*WHAT TO WORK ON*. Search the material below for lines containing the string "which", and copy every one you find.

*MATERIAL FOR THIS TASK*.
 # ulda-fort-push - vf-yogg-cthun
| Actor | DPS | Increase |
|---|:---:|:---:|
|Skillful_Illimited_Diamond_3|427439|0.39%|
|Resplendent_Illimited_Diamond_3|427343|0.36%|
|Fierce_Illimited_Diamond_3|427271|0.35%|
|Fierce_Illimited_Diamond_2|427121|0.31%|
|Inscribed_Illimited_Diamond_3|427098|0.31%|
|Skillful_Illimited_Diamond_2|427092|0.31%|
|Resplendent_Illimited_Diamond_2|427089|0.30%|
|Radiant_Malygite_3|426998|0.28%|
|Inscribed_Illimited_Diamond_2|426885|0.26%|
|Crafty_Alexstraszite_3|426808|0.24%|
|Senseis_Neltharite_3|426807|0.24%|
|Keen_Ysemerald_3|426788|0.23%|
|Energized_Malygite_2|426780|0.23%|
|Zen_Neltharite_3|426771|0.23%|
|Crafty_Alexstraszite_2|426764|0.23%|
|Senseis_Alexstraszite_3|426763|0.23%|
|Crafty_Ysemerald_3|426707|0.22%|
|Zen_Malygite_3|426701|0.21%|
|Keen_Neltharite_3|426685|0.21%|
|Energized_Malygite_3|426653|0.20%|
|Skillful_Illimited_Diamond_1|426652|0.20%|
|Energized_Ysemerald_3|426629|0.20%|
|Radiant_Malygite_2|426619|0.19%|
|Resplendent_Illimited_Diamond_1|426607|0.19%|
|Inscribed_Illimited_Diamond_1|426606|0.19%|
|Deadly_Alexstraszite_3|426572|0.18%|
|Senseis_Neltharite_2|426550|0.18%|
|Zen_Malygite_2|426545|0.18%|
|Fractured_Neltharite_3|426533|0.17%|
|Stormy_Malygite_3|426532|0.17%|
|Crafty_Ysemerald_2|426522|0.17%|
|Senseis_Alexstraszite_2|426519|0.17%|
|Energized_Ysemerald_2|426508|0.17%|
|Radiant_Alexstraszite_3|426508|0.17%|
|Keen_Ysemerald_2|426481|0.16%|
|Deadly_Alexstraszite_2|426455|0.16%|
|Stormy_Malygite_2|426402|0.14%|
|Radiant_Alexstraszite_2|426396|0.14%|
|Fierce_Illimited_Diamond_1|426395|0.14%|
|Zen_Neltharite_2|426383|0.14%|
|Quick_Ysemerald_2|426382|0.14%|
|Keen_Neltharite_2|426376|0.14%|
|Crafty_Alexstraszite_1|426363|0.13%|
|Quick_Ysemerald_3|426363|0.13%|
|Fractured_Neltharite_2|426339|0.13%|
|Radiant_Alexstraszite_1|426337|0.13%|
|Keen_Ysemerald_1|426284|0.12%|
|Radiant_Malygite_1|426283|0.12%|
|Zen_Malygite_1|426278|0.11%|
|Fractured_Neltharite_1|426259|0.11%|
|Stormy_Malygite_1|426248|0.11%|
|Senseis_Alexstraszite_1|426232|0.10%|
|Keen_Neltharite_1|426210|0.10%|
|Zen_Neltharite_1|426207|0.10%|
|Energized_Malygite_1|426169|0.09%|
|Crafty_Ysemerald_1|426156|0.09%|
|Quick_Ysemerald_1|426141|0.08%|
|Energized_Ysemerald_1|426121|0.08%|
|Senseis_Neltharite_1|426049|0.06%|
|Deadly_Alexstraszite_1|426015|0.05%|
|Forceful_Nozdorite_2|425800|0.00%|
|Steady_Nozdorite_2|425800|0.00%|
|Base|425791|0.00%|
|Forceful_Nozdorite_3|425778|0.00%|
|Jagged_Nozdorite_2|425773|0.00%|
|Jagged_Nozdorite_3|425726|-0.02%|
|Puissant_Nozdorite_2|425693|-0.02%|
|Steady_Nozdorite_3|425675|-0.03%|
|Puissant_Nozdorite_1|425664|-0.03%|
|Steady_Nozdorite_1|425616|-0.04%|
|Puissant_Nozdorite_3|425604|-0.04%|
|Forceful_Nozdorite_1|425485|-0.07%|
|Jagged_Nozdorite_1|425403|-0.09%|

---

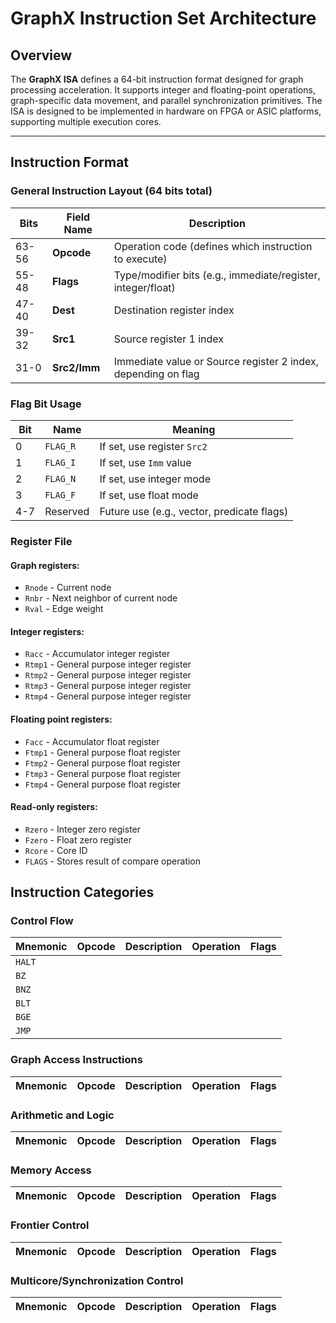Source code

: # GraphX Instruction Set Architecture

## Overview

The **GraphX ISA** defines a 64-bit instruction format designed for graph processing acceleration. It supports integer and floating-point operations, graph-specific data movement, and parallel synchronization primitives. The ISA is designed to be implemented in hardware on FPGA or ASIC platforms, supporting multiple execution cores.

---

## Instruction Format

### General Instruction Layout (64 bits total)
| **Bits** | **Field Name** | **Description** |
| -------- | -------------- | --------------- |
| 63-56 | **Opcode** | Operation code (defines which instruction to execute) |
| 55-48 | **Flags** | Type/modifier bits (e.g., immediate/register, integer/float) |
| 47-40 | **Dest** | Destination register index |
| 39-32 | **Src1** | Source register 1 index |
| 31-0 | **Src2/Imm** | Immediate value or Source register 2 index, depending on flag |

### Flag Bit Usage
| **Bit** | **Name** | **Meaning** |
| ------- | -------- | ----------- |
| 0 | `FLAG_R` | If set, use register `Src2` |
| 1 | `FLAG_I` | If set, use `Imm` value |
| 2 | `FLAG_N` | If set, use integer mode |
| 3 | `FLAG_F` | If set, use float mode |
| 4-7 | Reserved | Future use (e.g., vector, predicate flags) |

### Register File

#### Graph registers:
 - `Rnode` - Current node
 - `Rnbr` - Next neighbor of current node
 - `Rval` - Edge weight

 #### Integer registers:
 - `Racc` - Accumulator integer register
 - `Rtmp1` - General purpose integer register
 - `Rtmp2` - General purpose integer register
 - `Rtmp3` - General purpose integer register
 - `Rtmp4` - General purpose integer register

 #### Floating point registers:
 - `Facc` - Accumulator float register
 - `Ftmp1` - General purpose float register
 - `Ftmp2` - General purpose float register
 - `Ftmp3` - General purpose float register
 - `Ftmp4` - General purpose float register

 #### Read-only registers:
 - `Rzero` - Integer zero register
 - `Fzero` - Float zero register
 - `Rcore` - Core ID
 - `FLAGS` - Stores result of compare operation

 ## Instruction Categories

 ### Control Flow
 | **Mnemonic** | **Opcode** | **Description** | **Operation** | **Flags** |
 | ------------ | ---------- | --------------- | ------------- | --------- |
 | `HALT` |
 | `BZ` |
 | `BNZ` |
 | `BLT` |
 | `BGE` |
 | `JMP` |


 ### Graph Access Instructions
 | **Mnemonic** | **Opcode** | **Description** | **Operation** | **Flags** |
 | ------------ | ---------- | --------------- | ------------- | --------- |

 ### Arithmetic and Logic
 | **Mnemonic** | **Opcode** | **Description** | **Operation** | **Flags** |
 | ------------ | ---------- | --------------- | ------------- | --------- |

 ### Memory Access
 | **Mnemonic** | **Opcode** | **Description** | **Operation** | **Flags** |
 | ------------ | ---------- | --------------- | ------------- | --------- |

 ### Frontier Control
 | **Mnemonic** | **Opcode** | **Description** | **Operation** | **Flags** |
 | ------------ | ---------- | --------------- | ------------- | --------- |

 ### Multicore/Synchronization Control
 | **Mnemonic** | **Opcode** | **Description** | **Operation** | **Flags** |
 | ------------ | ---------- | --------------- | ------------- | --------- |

--

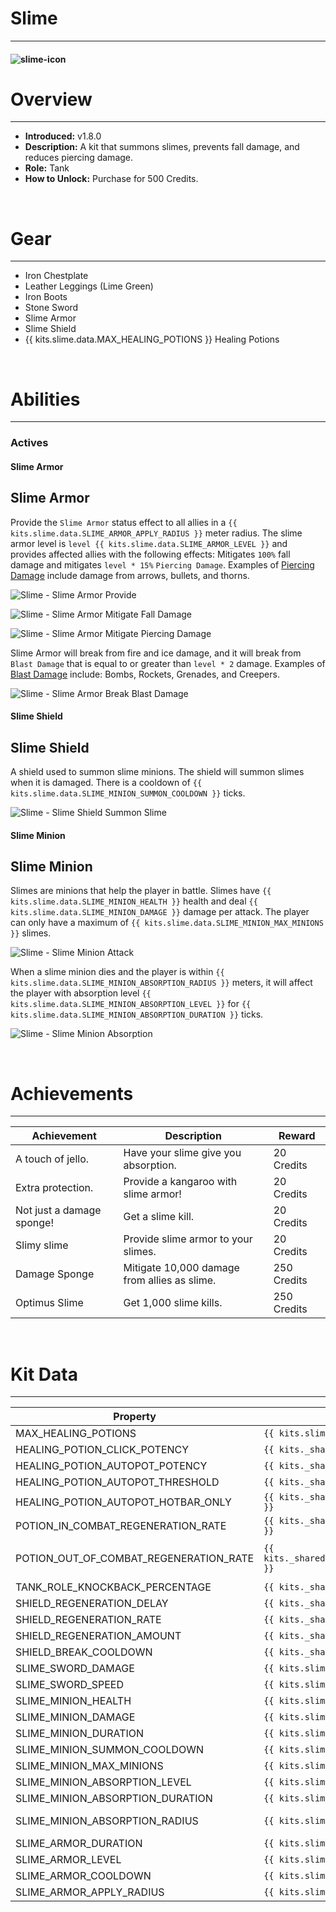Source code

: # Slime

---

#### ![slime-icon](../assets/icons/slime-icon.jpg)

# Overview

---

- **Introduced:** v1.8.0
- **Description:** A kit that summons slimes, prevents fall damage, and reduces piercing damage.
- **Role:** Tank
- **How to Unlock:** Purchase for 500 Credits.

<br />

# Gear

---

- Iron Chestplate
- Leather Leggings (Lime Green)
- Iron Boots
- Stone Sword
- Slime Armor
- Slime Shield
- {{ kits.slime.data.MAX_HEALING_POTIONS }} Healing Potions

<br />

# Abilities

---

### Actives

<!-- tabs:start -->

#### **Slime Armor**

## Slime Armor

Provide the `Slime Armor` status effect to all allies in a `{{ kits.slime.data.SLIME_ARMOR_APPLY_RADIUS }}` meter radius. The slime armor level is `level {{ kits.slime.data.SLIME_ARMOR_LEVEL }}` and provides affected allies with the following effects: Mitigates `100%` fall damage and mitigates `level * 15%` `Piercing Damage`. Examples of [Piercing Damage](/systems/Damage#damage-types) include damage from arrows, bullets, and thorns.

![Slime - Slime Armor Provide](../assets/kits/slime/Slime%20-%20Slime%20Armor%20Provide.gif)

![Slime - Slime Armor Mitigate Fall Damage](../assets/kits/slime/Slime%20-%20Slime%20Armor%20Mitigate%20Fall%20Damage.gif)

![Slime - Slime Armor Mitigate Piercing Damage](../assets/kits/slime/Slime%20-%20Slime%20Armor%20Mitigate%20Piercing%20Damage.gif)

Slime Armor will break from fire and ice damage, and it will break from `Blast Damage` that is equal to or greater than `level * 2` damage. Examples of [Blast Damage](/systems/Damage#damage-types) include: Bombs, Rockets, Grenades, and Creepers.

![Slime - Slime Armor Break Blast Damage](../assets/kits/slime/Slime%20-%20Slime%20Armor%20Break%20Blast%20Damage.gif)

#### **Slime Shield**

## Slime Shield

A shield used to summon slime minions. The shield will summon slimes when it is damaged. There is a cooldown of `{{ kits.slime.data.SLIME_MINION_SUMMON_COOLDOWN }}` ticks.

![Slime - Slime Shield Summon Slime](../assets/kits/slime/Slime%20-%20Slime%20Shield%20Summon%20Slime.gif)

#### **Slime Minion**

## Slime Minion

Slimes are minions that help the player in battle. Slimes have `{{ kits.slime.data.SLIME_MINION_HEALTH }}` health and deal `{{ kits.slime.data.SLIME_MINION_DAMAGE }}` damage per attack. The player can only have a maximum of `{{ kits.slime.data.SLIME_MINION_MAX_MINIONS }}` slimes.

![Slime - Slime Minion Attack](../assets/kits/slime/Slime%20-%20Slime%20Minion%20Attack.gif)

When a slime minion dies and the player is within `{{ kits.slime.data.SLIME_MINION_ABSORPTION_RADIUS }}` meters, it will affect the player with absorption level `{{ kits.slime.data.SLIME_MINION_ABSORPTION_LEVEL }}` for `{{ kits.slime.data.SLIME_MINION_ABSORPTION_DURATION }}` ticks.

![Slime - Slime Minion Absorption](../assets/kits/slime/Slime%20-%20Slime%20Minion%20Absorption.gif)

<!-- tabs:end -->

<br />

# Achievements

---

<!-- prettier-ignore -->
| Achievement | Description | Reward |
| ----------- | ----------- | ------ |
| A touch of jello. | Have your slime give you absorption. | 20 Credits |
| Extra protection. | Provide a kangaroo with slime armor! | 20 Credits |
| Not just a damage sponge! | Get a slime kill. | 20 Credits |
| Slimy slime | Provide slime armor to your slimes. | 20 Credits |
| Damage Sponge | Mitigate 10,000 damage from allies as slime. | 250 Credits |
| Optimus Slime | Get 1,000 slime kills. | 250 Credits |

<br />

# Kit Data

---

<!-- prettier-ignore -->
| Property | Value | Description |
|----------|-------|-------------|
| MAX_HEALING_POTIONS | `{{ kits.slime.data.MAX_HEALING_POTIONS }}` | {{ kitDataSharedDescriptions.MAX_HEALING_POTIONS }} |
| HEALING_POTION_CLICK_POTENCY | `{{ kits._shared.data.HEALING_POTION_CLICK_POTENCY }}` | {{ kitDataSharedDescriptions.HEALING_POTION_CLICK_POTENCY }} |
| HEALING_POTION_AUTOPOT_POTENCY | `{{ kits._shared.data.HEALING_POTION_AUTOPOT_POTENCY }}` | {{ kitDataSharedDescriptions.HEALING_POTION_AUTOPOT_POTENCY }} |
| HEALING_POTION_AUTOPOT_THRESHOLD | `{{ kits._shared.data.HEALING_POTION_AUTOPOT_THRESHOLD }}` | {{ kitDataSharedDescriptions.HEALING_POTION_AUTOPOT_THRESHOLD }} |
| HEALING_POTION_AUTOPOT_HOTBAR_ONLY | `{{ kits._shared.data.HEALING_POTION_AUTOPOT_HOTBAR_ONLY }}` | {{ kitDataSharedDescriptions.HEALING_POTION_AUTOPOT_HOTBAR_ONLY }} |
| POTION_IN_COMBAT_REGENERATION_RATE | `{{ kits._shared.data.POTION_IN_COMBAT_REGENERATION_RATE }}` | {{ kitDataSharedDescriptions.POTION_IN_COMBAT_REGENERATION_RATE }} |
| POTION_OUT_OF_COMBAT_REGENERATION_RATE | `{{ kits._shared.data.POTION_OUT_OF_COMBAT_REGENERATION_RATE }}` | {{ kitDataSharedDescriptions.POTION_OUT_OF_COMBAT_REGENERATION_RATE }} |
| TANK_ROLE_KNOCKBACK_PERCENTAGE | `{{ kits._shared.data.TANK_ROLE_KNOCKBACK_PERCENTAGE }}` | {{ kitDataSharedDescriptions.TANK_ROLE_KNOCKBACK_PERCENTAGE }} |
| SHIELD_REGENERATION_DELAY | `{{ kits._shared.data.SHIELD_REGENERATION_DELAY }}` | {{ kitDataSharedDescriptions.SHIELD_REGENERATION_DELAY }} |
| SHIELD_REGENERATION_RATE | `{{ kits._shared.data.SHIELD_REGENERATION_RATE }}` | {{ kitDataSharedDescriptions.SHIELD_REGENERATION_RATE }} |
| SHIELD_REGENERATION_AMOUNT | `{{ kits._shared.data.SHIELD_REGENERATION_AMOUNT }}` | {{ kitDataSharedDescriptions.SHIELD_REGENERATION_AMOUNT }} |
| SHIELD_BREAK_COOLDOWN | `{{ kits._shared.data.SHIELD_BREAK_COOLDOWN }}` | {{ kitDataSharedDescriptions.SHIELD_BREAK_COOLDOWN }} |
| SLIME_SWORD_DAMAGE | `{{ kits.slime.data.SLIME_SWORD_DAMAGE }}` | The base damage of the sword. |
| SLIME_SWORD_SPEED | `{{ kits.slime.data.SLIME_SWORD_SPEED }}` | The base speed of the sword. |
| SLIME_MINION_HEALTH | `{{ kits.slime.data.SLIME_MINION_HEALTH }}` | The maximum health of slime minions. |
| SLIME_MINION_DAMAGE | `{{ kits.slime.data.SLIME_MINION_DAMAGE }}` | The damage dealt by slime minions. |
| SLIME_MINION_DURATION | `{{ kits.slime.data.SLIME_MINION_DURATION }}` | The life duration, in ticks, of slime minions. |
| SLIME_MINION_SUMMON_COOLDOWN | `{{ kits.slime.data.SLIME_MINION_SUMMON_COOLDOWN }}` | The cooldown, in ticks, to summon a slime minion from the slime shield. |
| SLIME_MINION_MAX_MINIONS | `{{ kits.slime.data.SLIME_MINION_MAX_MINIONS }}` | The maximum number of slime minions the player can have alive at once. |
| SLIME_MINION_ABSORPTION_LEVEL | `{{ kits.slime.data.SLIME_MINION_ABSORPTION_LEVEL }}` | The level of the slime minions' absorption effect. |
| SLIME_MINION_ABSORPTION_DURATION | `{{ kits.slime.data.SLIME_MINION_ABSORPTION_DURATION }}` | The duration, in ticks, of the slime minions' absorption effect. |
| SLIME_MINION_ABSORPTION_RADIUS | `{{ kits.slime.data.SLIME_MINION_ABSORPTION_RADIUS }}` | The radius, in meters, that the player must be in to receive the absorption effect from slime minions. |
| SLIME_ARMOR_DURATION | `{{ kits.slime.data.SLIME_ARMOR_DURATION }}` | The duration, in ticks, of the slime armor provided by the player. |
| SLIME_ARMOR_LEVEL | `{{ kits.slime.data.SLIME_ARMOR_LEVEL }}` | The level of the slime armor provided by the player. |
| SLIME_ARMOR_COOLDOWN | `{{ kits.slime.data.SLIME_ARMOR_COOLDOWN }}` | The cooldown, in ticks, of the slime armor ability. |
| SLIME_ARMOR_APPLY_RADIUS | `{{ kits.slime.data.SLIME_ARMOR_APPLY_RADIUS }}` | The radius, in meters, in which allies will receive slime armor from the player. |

*ANSWER TO THIS PROBLEM*.
| 63-56 | **Opcode** | Operation code (defines which instruction to execute) |
| SLIME_ARMOR_APPLY_RADIUS | `{{ kits.slime.data.SLIME_ARMOR_APPLY_RADIUS }}` | The radius, in meters, in which allies will receive slime armor from the player. |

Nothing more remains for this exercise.